The traditional cactus has graced cartoons and movies for as long as the medium has existed. The plant is usually tall, relatively thin, and coated in a painful layer of spines. Then there are these, a trio of plants that fall within the same family as cacti but would never lead you to believe they share anything in common with the traditional ones.
These curious plants may look unusual and alien, but they’re every bit as born of the Earth, popping up in the soils of regions all over.
At first glance, this cactus may look more like something you’d find along the ocean floor. Also known as Dancing Bones, Drunkard’s Dream, and Spice Cactus, the hatiora salicornioides sports a bushel of stems that average 1.2” long. Earning the cactus the nickname Dancing Bones is the appendage-like appearance of each stem, which is topped off with a bright yellow flower. The colorful ornament that sits atop each finger blooms at least once a year, but it can sometimes emerge a second time if the conditions are right.
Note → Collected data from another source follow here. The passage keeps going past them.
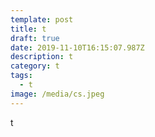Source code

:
 ```yaml
---
template: post
title: t
draft: true
date: 2019-11-10T16:15:07.987Z
description: t
category: t
tags:
  - t
image: /media/cs.jpeg
---
```

t
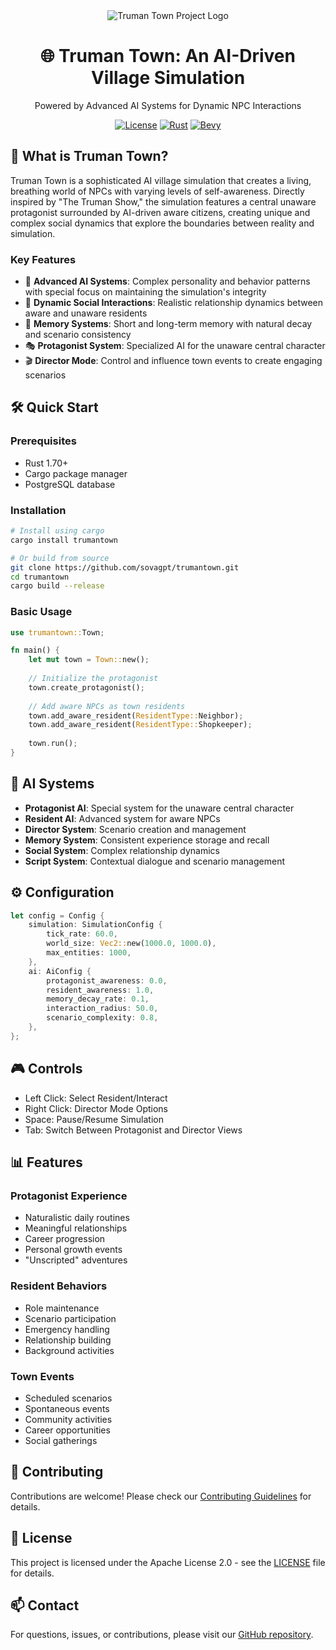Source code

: <div align="center">
<img src="https://cdn.prod.website-files.com/6740d85c4e3daeef29a89470/67b387ef3a852cbd4180da68__cn9kq.gif" alt="Truman Town Project Logo"/>

# 🌐 Truman Town: An AI-Driven Village Simulation
<p>Powered by Advanced AI Systems for Dynamic NPC Interactions</p>

[![License](https://img.shields.io/badge/License-Apache_2.0-blue.svg)](https://opensource.org/licenses/Apache-2.0)
[![Rust](https://img.shields.io/badge/rust-1.70%2B-orange.svg)](https://www.rust-lang.org/)
[![Bevy](https://img.shields.io/badge/Bevy-0.12-yellow)](https://bevyengine.org/)
</div>

## 🚀 What is Truman Town?
Truman Town is a sophisticated AI village simulation that creates a living, breathing world of NPCs with varying levels of self-awareness. Directly inspired by "The Truman Show," the simulation features a central unaware protagonist surrounded by AI-driven aware citizens, creating unique and complex social dynamics that explore the boundaries between reality and simulation.

### Key Features
- 🧠 **Advanced AI Systems**: Complex personality and behavior patterns with special focus on maintaining the simulation's integrity
- 🤝 **Dynamic Social Interactions**: Realistic relationship dynamics between aware and unaware residents
- 💭 **Memory Systems**: Short and long-term memory with natural decay and scenario consistency
- 🎭 **Protagonist System**: Specialized AI for the unaware central character
- 🎬 **Director Mode**: Control and influence town events to create engaging scenarios

## 🛠️ Quick Start

### Prerequisites
- Rust 1.70+
- Cargo package manager
- PostgreSQL database

### Installation
```bash
# Install using cargo
cargo install trumantown

# Or build from source
git clone https://github.com/sovagpt/trumantown.git
cd trumantown
cargo build --release
```

### Basic Usage
```rust
use trumantown::Town;

fn main() {
    let mut town = Town::new();
    
    // Initialize the protagonist
    town.create_protagonist();
    
    // Add aware NPCs as town residents
    town.add_aware_resident(ResidentType::Neighbor);
    town.add_aware_resident(ResidentType::Shopkeeper);
    
    town.run();
}
```

## 🧠 AI Systems
- **Protagonist AI**: Special system for the unaware central character
- **Resident AI**: Advanced system for aware NPCs
- **Director System**: Scenario creation and management
- **Memory System**: Consistent experience storage and recall
- **Social System**: Complex relationship dynamics
- **Script System**: Contextual dialogue and scenario management

## ⚙️ Configuration
```rust
let config = Config {
    simulation: SimulationConfig {
        tick_rate: 60.0,
        world_size: Vec2::new(1000.0, 1000.0),
        max_entities: 1000,
    },
    ai: AiConfig {
        protagonist_awareness: 0.0,
        resident_awareness: 1.0,
        memory_decay_rate: 0.1,
        interaction_radius: 50.0,
        scenario_complexity: 0.8,
    },
};
```

## 🎮 Controls
- Left Click: Select Resident/Interact
- Right Click: Director Mode Options
- Space: Pause/Resume Simulation
- Tab: Switch Between Protagonist and Director Views

## 📊 Features

### Protagonist Experience
- Naturalistic daily routines
- Meaningful relationships
- Career progression
- Personal growth events
- "Unscripted" adventures

### Resident Behaviors
- Role maintenance
- Scenario participation
- Emergency handling
- Relationship building
- Background activities

### Town Events
- Scheduled scenarios
- Spontaneous events
- Community activities
- Career opportunities
- Social gatherings

## 🤝 Contributing
Contributions are welcome! Please check our [Contributing Guidelines](CONTRIBUTING.md) for details.

## 📝 License
This project is licensed under the Apache License 2.0 - see the [LICENSE](LICENSE) file for details.

## 📫 Contact
For questions, issues, or contributions, please visit our [GitHub repository](https://github.com/sovagpt/trumantown).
When placed in indirect light, the Drunkard’s Dream should thrive, so long as the soil is well-drained. In the wild, hatiora salicornioides is found growing out of tree trunks, with the occasional seedling found breaking through rocky ground. Expect to find these unusual cacti in abundance during the spring.
It’s easy to see where the rounded discocactus got its name, and the coloring of the discocactus ferricola further emphasizes its features. Found primarily near the border of Bolivia and Brazil, discocactus ferricola grow on flat outcrops, often in soil rich with iron and manganese. Regions rich with cerrado vegetation and forestry may also see an uptick in growth of this unusual-looking plant.
The blooming of the discocactus ferricola is an intriguing process that starts with the production of a wooly structure from which white flowers grow. When it blooms during summer, discocactus ferricola has a sweet aroma that emanates from the tubular flowers.
Unlike many cacti, the half-inch spines curve outward from the center of individual areoles. It’s these areoles that make the discocactus ferricola look segmented, much like the shimmering panels of a disco ball.
When you think of a cactus, you likely picture a rigid, spiny plant growing straight up from the ground. Epiphyllums are quite a bit different from the norm and have the appearance of an emerald green hanging plant you’d find in a greenhouse. You may also assume that all cacti are found in desert environments, but this hanging succulent grows in the tropics of Central and South America.
The jointed stems of epiphyllums grow upwards of 30 inches. In the wild, they grow among other vegetation, often feasting off of the rotting plants that surround it. Though it may sound parasitic, epiphyllums often have a positive impact on the vegetation around them. They won’t kill the plants they grow from and eat only dead plants and organic waste.
Not only are epiphyllums attractive as a garden or house plant, but they are also known for growing an edible fruit said to taste like passion fruit.
Succulents and Cacti
A succulent is a plant that stores water in its stems, leaves or roots, much like what cacti do to survive. Should someone talk about the succulent they have adorning their home for decoration, with only 60 different plant families that are also succulents, you can venture a guess that it may be a cactus. Just remember, a cacti is always a succulent, but a succulent is not always a cacti.